[Material for this task Boundary: Start]

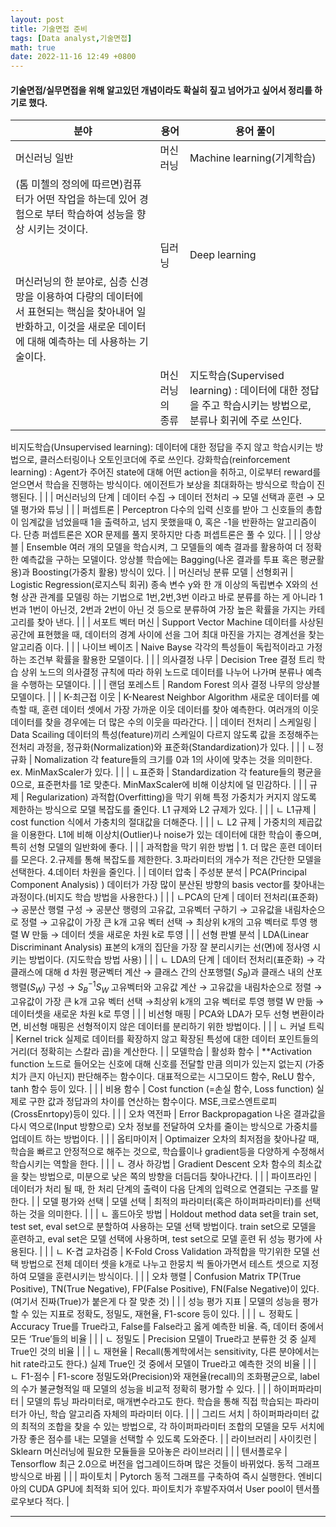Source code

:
 ```yaml
---
layout: post
title: 기술면접 준비
tags: [Data analyst,기술면접]
math: true
date: 2022-11-16 12:49 +0800
---
```



#### 기술면접/실무면접을 위해 알고있던 개념이라도 확실히 짚고 넘어가고 싶어서 정리를 하기로 했다. 

| 분야 | 용어 | 용어 풀이 |
| --- | --- | --- |
| 머신러닝 일반 | 머신러닝 | ​Machine learning(기계학습)
(톰 미첼의 정의에 따르면)컴퓨터가 어떤 작업을 하는데 있어 경험으로 부터 학습하여 성능을 향상 시키는 것이다. |
|  | ​딥러닝 | Deep learning
머신러닝의 한 분야로, 심층 신경망을 이용하여 다량의 데이터에서 표현되는 핵심을 찾아내어 일반화하고, 이것을 새로운 데이터에 대해 예측하는 데 사용하는 기술이다.  |
|  | ​머신러닝의 종류 | 지도학습(Supervised learning) : 데이터에 대한 정답을 주고 학습시키는 방법으로, 분류나 회귀에 주로 쓰인다.
비지도학습(Unsupervised learning): 데이터에 대한 정답을 주지 않고 학습시키는 방법으로, 클러스터링이나 오토인코더에 주로 쓰인다.
강화학습(reinforcement learning) : Agent가 주어진 state에 대해 어떤 action을 취하고, 이로부터 reward를 얻으면서 학습을 진행하는 방식이다. 에이전트가 보상을 최대화하는 방식으로 학습이 진행된다. |
|  | ​머신러닝의 단계 | 데이터 수집 → 데이터 전처리 → 모델 선택과 훈련 → 모델 평가와 튜닝 |
|  | ​퍼셉트론 | Perceptron
다수의 입력 신호를 받아 그 신호들의 총합이 임계값을 넘었을때 1을 출력하고, 넘지 못했을때 0, 혹은 -1을 반환하는 알고리즘이다. 단층 퍼셉트론은 XOR 문제를 풀지 못하지만 다층 퍼셉트론은 풀 수 있다. |
|  | ​앙상블 | Ensemble
여러 개의 모델을 학습시켜, 그 모델들의 예측 결과를 활용하여 더 정확한 예측값을 구하는 모델이다. 앙상블 학습에는 Bagging(나온 결과를 투표 혹은 평균활용)과 Boosting(가중치 활용) 방식이 있다. |
| 머신러닝 분류 모델 | 선형회귀 | ​Logistic Regression(로지스틱 회귀)
종속 변수 y와 한 개 이상의 독립변수 X와의 선형 상관 관계를 모델링 하는 기법으로 1번,2번,3번 이라고 바로 분류를 하는 게 아니라 1번과 1번이 아닌것, 2번과 2번이 아닌 것 등으로 분류하여 가장 높은 확률을 가지는 카테고리를 찾아 낸다.  |
|  | ​서포트 벡터 머신 | Support Vector Machine 
데이터를 사상된 공간에 표현했을 때, 데이터의 경계 사이에 선을 그어 최대 마진을 가지는 경계선을 찾는 알고리즘 이다. |
|  | 나이브 베이즈 | Naive Bayse
각각의 특성들이 독립적이라고 가정하는 조건부 확률을 활용한 모델이다. |
|  | 의사결정 나무 | Decision Tree 결정 트리 학습
상위 노드의 의사결정 규칙에 따라 하위 노드로 데이터를 나누어 나가며 분류나 예측을 수행하는 모델이다. |
|  | 랜덤 포레스트 | Random Forest
의사 결정 나무의 앙상블 모델이다. |
|  | K-최근접 이웃 | K-Nearest Neighbor Algorithm
새로운 데이터를 예측할 때, 훈련 데이터 셋에서 가장 가까운 이웃 데이터를 찾아 예측한다. 여러개의 이웃 데이터를 찾을 경우에는 더 많은 수의 이웃을 따라간다.  |
| 데이터 전처리 | 스케일링 | Data Scailing
데이터의 특성(feature)끼리 스케일이 다르지 않도록 값을 조정해주는 전처리 과정을, 정규화(Normalization)와 표준화(Standardization)가 있다. |
|  | ㄴ정규화 | Nomalization
각 feature들의 크기를 0과 1의 사이에 맞추는 것을 의미한다. ex. MinMaxScaler가 있다. |
|  | ㄴ표준화 | Standardization
각 feature들의 평균을 0으로, 표준편차를 1로 맞춘다. MinMaxScaler에 비해 이상치에 덜 민감하다. |
|  | 규제 | Regularization)
과적합(Overfitting)을 막기 위해 특정 가중치가 커지지 않도록 제한하는 방식으로 모델 복잡도를 줄인다. L1 규제와 L2 규제가 있다.  |
|  | ㄴ L1규제 | cost function 식에서 가충치의 절대값을 더해준다. |
|  | ㄴ L2 규제 | 가중치의 제곱값을 이용한다. L1에 비해 이상치(Outlier)나 noise가 있는 데이터에 대한 학습이 좋으며, 특히 선형 모델의 일반화에 좋다. |
|  | 과적합을 막기 위한 방법 | 1. 더 많은 훈련 데이터를 모은다.
2.규제를 통해 복잡도를 제한한다.
3.파라미터의 개수가 적은 간단한 모델을 선택한다.
4.데이터 차원을 줄인다. |
| 데이터 압축 | 주성분 분석 | PCA(Principal Component Analysis) )
데이터가 가장 많이 분산된 방향의 basis vector를 찾아내는 과정이다.(비지도 학습 방법을 사용한다.) |
|  | ㄴPCA의 단계 | 데이터 전처리(표준화) 
→ 공분산 행렬 구성 
→ 공분산 행령의 고유값, 고유벡터 구하기 
→ 고유값을 내림차순으로 정렬
→ 고유값이 가장 큰 k개 고유 벡터 선택 
→ 최상위 k개의 고유 벡터로 투영 행렬 W 만듦
→ 데이터 셋을 새로운 차원 k로 투영 |
|  | 선형 판별 분석 | LDA(Linear Discriminant Analysis)
표본의 k개의 집단을 가장 잘 분리시키는 선(면)에 정사영 시키는 방법이다. (지도학습 방법 사용) |
|  | ㄴ LDA의 단계 | 데이터 전처리(표준화)
→ 각 클래스에 대해 d 차원 평균벡터 계산
→ 클래스 간의 산포행렬( ${S}_B$)과 클래스 내의 산포행렬(${S}_W$) 구성
→ ${S}_B^{-1}{S}_W$ 고유벡터와 고유값 계산
→ 고유값을 내림차순으로 정렬
→ 고유값이 가장 큰 k개 고유 벡터 선택 
→최상위 k개의 고유 벡터로 투영 행렬 W 만듦
→ 데이터셋을 새로운 차원 k로 투영 |
|  | 비선형 매핑 | PCA와 LDA가 모두 선형 변환이라면, 비선형 매핑은 선형적이지 않은 데이터를 분리하기 위한 방법이다. |
|  | ㄴ 커널 트릭 | Kernel trick
실제로 데이터를 확장하지 않고 확장된 특성에 대한 데이터 포인트들의 거리(더 정확히는 스칼라 곱)을 계산한다. |
| 모델학습 | 활성화 함수 | **Activation function
노드로 들어오는 신호에 대해 신호를 전달할 만큼 의미가 있는지 없는지 (가중치가 큰지 아닌지) 판단해주는 함수이다. 대표적으로는 시그모이드 함수, ReLU 함수, tanh 함수 등이 있다. |
|  | 비용 함수 | Cost function (=손실 함수, Loss function)
실제로 구한 값과 정답과의 차이를 연산하는 함수이다. MSE,크로스엔트로피(CrossEnrtopy)등이 있다.  |
|  | 오차 역전파 | Error Backpropagation
나온 결과값을 다시 역으로(Input 방향으로) 오차 정보를 전달하여 오차를 줄이는 방식으로 가중치를 업데이트 하는 방법이다. |
|  | 옵티마이저 | Optimaizer
오차의 최저점을 찾아나갈 때, 학습을 빠르고 안정적으로 해주는 것으로, 학습률이나 gradient등을 다양하게 수정해서 학습시키는 역할을 한다. |
|  | ㄴ 경사 하강법 | Gradient Descent
오차 함수의 최소값을 찾는 방법으로, 미분으로 낮은 쪽의 방향을 더듬더듬 찾아나간다. |
|  | 파이프라인 | 데이터가 처리 될 때, 한 처리 단계의 출력이 다음 단계의 입력으로 연결되는 구조를 말한다.  |
| 모델 평가와 선택 | 모델 선택 | 최적의 파라미터(혹은 하이퍼파라미터)를 선택하는 것을 의미한다. |
|  | ㄴ 홀드아웃 방법 | Holdout method
data set을 train set, test set, eval set으로 분할하여 사용하는 모델 선택 방법이다. train set으로 모델을 훈련하고, eval set은 모델 선택에 사용하며, test set으로 모델 훈련 뒤 성능 평가에 사용된다. |
|  | ㄴ K-겹 교차검증 | K-Fold Cross Validation
과적합을 막기위한 모델 선택 방법으로 전체 데이터 셋을 k개로 나누고 한뭉치 씩 돌아가면서 테스트 셋으로 지정하여 모델을 훈련시키는 방식이다. |
|  | 오차 행렬 | Confusion Matrix
TP(True Positive), TN(True Negative), FP(False Positive), FN(False Negative)이 있다.
(여기서 진짜(True)가 붙은게 다 잘 맞춘 것) |
|  | 성능 평가 지표 | 모델의 성능을 평가할 수 있는 지표로 정확도, 정밀도, 재현율, F1-score 등이 있다.  |
|  | ㄴ 정확도 | Accuracy
True를 True라고, False를 False라고 옳게 예측한 비율. 즉, 데이터 중에서 모든 ‘True’들의 비율 |
|  | ㄴ 정밀도 | Precision
모델이 True라고 분류한 것 중 실제 True인 것의 비율 |
|  | ㄴ 재현율 | Recall(통계학에서는 sensitivity, 다른 분야에서는 hit rate라고도 한다.)
실제 True인 것 중에서 모델이 True라고 예측한 것의 비율 |
|  | ㄴ F1-점수 | F1-score
정밀도와(Precision)와 재현율(recall)의 조화평균으로, label의 수가 불균형적일 때 모델의 성능을 비교적 정확히 평가할 수 있다. |
|  | 하이퍼파라미터 | 모델의 튜닝 파라미터로, 매개변수라고도 한다. 학습을 통해 직접 학습되는 파라미터가 아닌, 학습 알고리즘 자체의 파라미터 이다. |
|  | 그리드 서치 | 하이퍼파라미터 값의 최적의 조합을 찾을 수 있는 방법으로, 각 하이퍼파라미터 조합의 모델을 모두 서치에 가장 좋은 점수를 내는 모델을 선택할 수 있도록 도와준다. |
| 라이브러리 | 사이킷런 | Sklearn
머신러닝에 필요한 모듈들을 모아놓은 라이브러리 |
|  | 텐서플로우 | Tensorflow
최근 2.0으로 버전을 업그레이드하며 많은 것들이 바뀌었다. 동적 그래프 방식으로 바뀜 |
|  | 파이토치 | Pytorch
동적 그래프를 구축하여 즉시 실행한다. 엔비디아의 CUDA GPU에 최적화 되어 있다. 파이토치가 후발주자여서 User pool이 텐서플로우보다 적다. |

---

[Material for this task Boundary: End]

Work required =>
From the entries above, print the lines beginning at the one with "상위 노드의 의사결정" and stopping after the one with "4.데이터 차원을 줄인다. |", exactly as written and with nothing else.

Expected answer =>
상위 노드의 의사결정 규칙에 따라 하위 노드로 데이터를 나누어 나가며 분류나 예측을 수행하는 모델이다. |
|  | 랜덤 포레스트 | Random Forest
의사 결정 나무의 앙상블 모델이다. |
|  | K-최근접 이웃 | K-Nearest Neighbor Algorithm
새로운 데이터를 예측할 때, 훈련 데이터 셋에서 가장 가까운 이웃 데이터를 찾아 예측한다. 여러개의 이웃 데이터를 찾을 경우에는 더 많은 수의 이웃을 따라간다.  |
| 데이터 전처리 | 스케일링 | Data Scailing
데이터의 특성(feature)끼리 스케일이 다르지 않도록 값을 조정해주는 전처리 과정을, 정규화(Normalization)와 표준화(Standardization)가 있다. |
|  | ㄴ정규화 | Nomalization
각 feature들의 크기를 0과 1의 사이에 맞추는 것을 의미한다. ex. MinMaxScaler가 있다. |
|  | ㄴ표준화 | Standardization
각 feature들의 평균을 0으로, 표준편차를 1로 맞춘다. MinMaxScaler에 비해 이상치에 덜 민감하다. |
|  | 규제 | Regularization)
과적합(Overfitting)을 막기 위해 특정 가중치가 커지지 않도록 제한하는 방식으로 모델 복잡도를 줄인다. L1 규제와 L2 규제가 있다.  |
|  | ㄴ L1규제 | cost function 식에서 가충치의 절대값을 더해준다. |
|  | ㄴ L2 규제 | 가중치의 제곱값을 이용한다. L1에 비해 이상치(Outlier)나 noise가 있는 데이터에 대한 학습이 좋으며, 특히 선형 모델의 일반화에 좋다. |
|  | 과적합을 막기 위한 방법 | 1. 더 많은 훈련 데이터를 모은다.
2.규제를 통해 복잡도를 제한한다.
3.파라미터의 개수가 적은 간단한 모델을 선택한다.
4.데이터 차원을 줄인다. |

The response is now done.